== Dataset excerpts

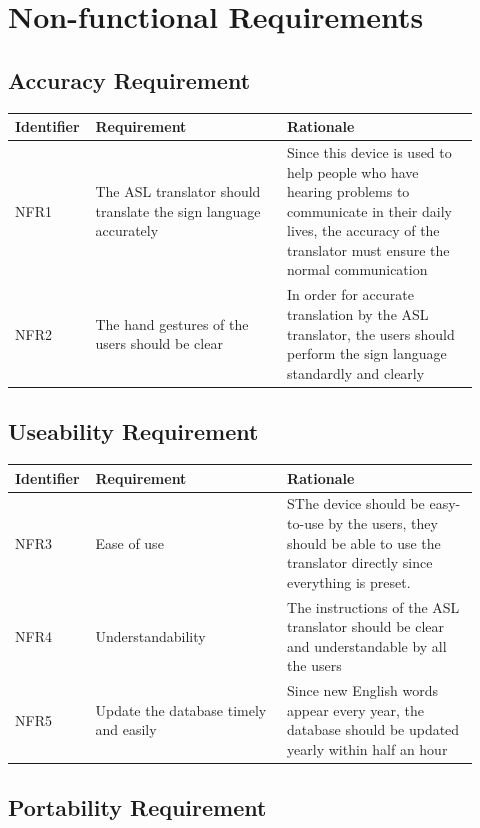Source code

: \documentclass[12pt]{article}
\begin{document}
\section{Non-functional Requirements}
\subsection{Accuracy Requirement}

\renewcommand{\arraystretch}{1.2}
\noindent \begin{tabularx}{\textwidth}{p{0.12\linewidth}|p{0.4\linewidth}|p{0.4\linewidth}}
\toprule
\textbf{Identifier} & \textbf{Requirement} & \textbf{Rationale}\\
\midrule
NFR1
& The ASL translator should translate the sign language accurately 
& Since this device is used to help people who have hearing problems to communicate in their daily lives, the accuracy of the translator must ensure the normal communication\\
\hline
NFR2
&The hand gestures of the users should be clear
&In order for accurate translation by the ASL translator, the users should perform the sign language standardly and clearly\\
\bottomrule
\end{tabularx}

\subsection{Useability Requirement}

\renewcommand{\arraystretch}{1.2}
\noindent \begin{tabularx}{\textwidth}{p{0.12\linewidth}|p{0.4\linewidth}|p{0.4\linewidth}}
\toprule
\textbf{Identifier} & \textbf{Requirement} & \textbf{Rationale}\\
\midrule
NFR3
& Ease of use 
& SThe device should be easy-to-use by the users, they should be able to use the translator directly since everything is preset.\\
\hline
NFR4
& Understandability
& The instructions of the ASL translator should be clear and understandable by all the users\\
\hline
NFR5
& Update the database timely and easily
& Since new English words appear every year, the database should be updated yearly within half an hour\\
\bottomrule
\end{tabularx}

\subsection{Portability Requirement}
\end{document}
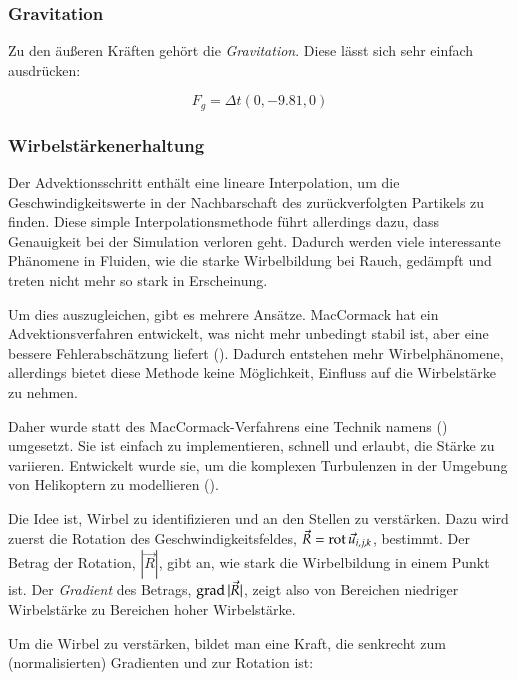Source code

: \subsubsection{Gravitation}

Zu den äußeren Kräften gehört die \emph{Gravitation}. Diese lässt sich
sehr einfach ausdrücken:

\begin{equation}
F_g = \Delta t (0,-9.81,0)
\end{equation}

\subsubsection{Wirbelstärkenerhaltung}

Der Advektionsschritt enthält eine lineare Interpolation, um die
Geschwindigkeitswerte in der Nachbarschaft des zurückverfolgten Partikels zu
finden. Diese simple Interpolationsmethode führt allerdings dazu, dass
Genauigkeit bei der Simulation verloren geht. Dadurch werden viele interessante
Phänomene in Fluiden, wie die starke Wirbelbildung bei Rauch, gedämpft und
treten nicht mehr so stark in Erscheinung.

Um dies auszugleichen, gibt es mehrere Ansätze. MacCormack hat ein
Advektionsverfahren entwickelt, was nicht mehr unbedingt stabil ist, aber eine
bessere Fehlerabschätzung liefert (\cite{Selle2008, Crane2007}). Dadurch
entstehen mehr Wirbelphänomene, allerdings bietet diese Methode keine
Möglichkeit, Einfluss auf die Wirbelstärke zu nehmen.

Daher wurde statt des MacCormack-Verfahrens eine Technik namens
 () umgesetzt. Sie ist einfach zu implementieren, schnell
und erlaubt, die Stärke zu variieren. Entwickelt wurde sie, um die
komplexen Turbulenzen in der Umgebung von Helikoptern zu
modellieren (\cite{Steinhoff1994}).

Die Idee ist, Wirbel zu identifizieren und an den 
Stellen zu verstärken. Dazu wird zuerst die Rotation des Geschwindigkeitsfeldes,
$\vec{R} = \operatorname*{rot} \vec{u}_{i,j,k}$, bestimmt. Der Betrag der Rotation,
$|\vec{R}|$, gibt an, wie stark die Wirbelbildung in einem Punkt ist. Der
\emph{Gradient} des Betrags, $\operatorname*{grad} |\vec{R}|$, zeigt also
von Bereichen niedriger Wirbelstärke zu Bereichen hoher Wirbelstärke.

Um die Wirbel zu verstärken, bildet man eine Kraft, die senkrecht zum
(normalisierten) Gradienten und zur Rotation ist:


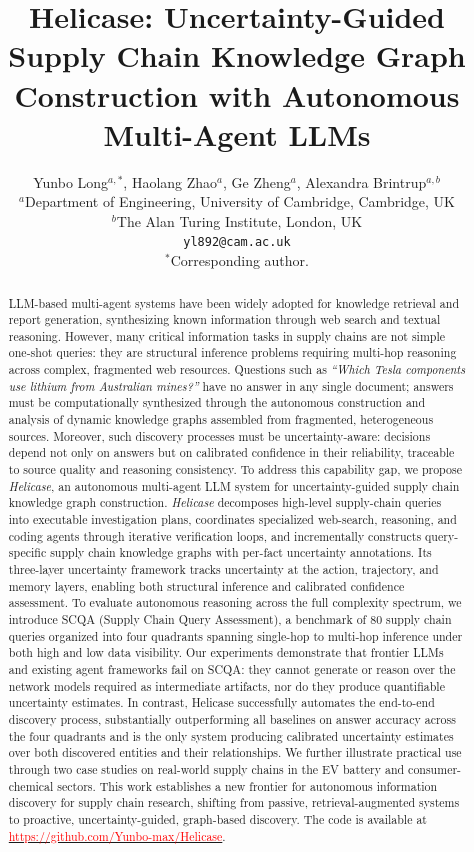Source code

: \documentclass{article}
\title{Helicase: Uncertainty-Guided Supply Chain Knowledge Graph Construction with Autonomous Multi-Agent LLMs}
\author{Yunbo Long$^{a,*}$, Haolang Zhao$^{a}$, Ge Zheng$^{a}$, Alexandra Brintrup$^{a,b}$\\
$^{a}$Department of Engineering, University of Cambridge, Cambridge, UK\\
$^{b}$The Alan Turing Institute, London, UK\\
\texttt{yl892@cam.ac.uk}\\
{\small $^{*}$Corresponding author.}
}
\begin{document}
\maketitle

\begin{abstract}
LLM-based multi-agent systems have been widely adopted for knowledge retrieval and report generation, synthesizing known information through web search and textual reasoning. However, many critical information tasks in supply chains are not simple one-shot queries: they are structural inference problems requiring multi-hop reasoning across complex, fragmented web resources. Questions such as \textit{``Which Tesla components use lithium from Australian mines?''} have no answer in any single document; answers must be computationally synthesized through the autonomous construction and analysis of dynamic knowledge graphs assembled from fragmented, heterogeneous sources. Moreover, such discovery processes must be uncertainty-aware: decisions depend not only on answers but on calibrated confidence in their reliability, traceable to source quality and reasoning consistency.
To address this capability gap, we propose \textit{Helicase}, an autonomous multi-agent LLM system for uncertainty-guided supply chain knowledge graph construction. \textit{Helicase} decomposes high-level supply-chain queries into executable investigation plans, coordinates specialized web-search, reasoning, and coding agents through iterative verification loops, and incrementally constructs query-specific supply chain knowledge graphs with per-fact uncertainty annotations. Its three-layer uncertainty framework tracks uncertainty at the action, trajectory, and memory layers, enabling both structural inference and calibrated confidence assessment.
To evaluate autonomous reasoning across the full complexity spectrum, we introduce SCQA (Supply Chain Query Assessment), a benchmark of 80 supply chain queries organized into four quadrants spanning single-hop to multi-hop inference under both high and low data visibility. Our experiments demonstrate that frontier LLMs and existing agent frameworks fail on SCQA: they cannot generate or reason over the network models required as intermediate artifacts, nor do they produce quantifiable uncertainty estimates. In contrast, Helicase successfully automates the end-to-end discovery process, substantially outperforming all baselines on answer accuracy across the four quadrants and is the only system producing calibrated uncertainty estimates over both discovered entities and their relationships. We further illustrate practical use through two case studies on real-world supply chains in the EV battery and consumer-chemical sectors.
This work establishes a new frontier for autonomous information discovery for supply chain research, shifting from passive, retrieval-augmented systems to proactive, uncertainty-guided, graph-based discovery. The code is available at \href{https://github.com/Yunbo-max/Helicase}{\textcolor{red}{https://github.com/Yunbo-max/Helicase}}.
\end{abstract}
\end{document}
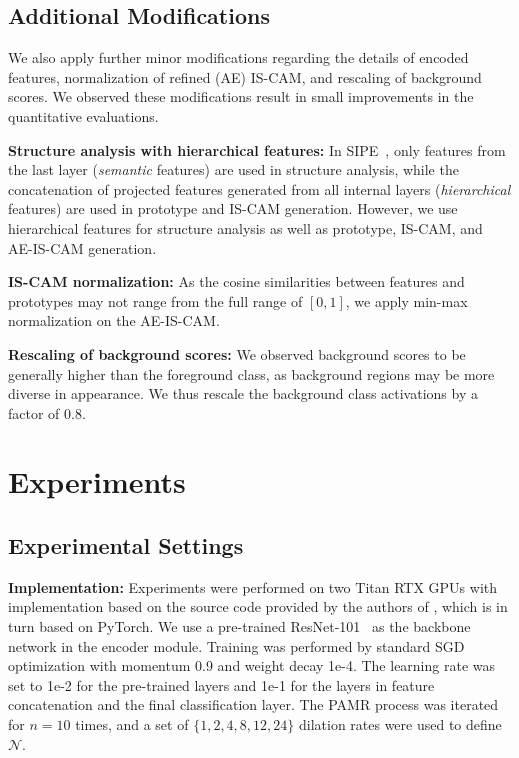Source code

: \documentclass{article}
\begin{document}
\subsection{Additional Modifications}
\label{sec:sipe}

We also apply further minor modifications regarding the details of encoded features, normalization of refined (AE) IS-CAM, and rescaling of background scores. 
We observed these modifications result in small improvements in the quantitative evaluations.

\noindent
{\bf Structure analysis with hierarchical features:} In SIPE~\cite{SIPE}, only features from the last layer (\emph{semantic} features) are used in structure analysis, while the concatenation of projected features generated from all internal layers (\emph{hierarchical} features) are used in prototype and IS-CAM generation.
However, we use hierarchical features for structure analysis as well as prototype, IS-CAM, and AE-IS-CAM generation.

\noindent
{\bf IS-CAM normalization:} As the cosine similarities between features and prototypes may not range from the full range of $[0,1]$, we apply min-max normalization on the AE-IS-CAM. 

\noindent
{\bf Rescaling of background scores:} We observed background scores to be generally higher than the foreground class, as background regions may be more diverse in appearance. We thus rescale the background class activations by a factor of $0.8$.

\section{Experiments}
\label{sec:exp}

\subsection{Experimental Settings}
\label{sec:impl}

\noindent
{\bf Implementation:}
Experiments were performed on two Titan RTX GPUs with implementation based on the source code provided by the authors of \cite{SIPE}, which is in turn based on PyTorch. We use a pre-trained ResNet-101~\cite{ResNet} as the backbone network in the encoder module. Training was performed by standard SGD optimization with momentum 0.9 and weight decay 1e-4. The learning rate was set to 1e-2 for the pre-trained layers and 1e-1 for the layers in feature concatenation and the final classification layer.
The PAMR process was iterated for $n=10$ times, and a set of $\{1,2,4,8,12,24\}$ dilation rates were used to define $\mathcal N$. 
\end{document}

====

- _Problem details_: Please report all lines in the entries where "small" appears.

- _Solution for this problem_:
{\small $^{*}$Corresponding author.}
We observed these modifications result in small improvements in the quantitative evaluations.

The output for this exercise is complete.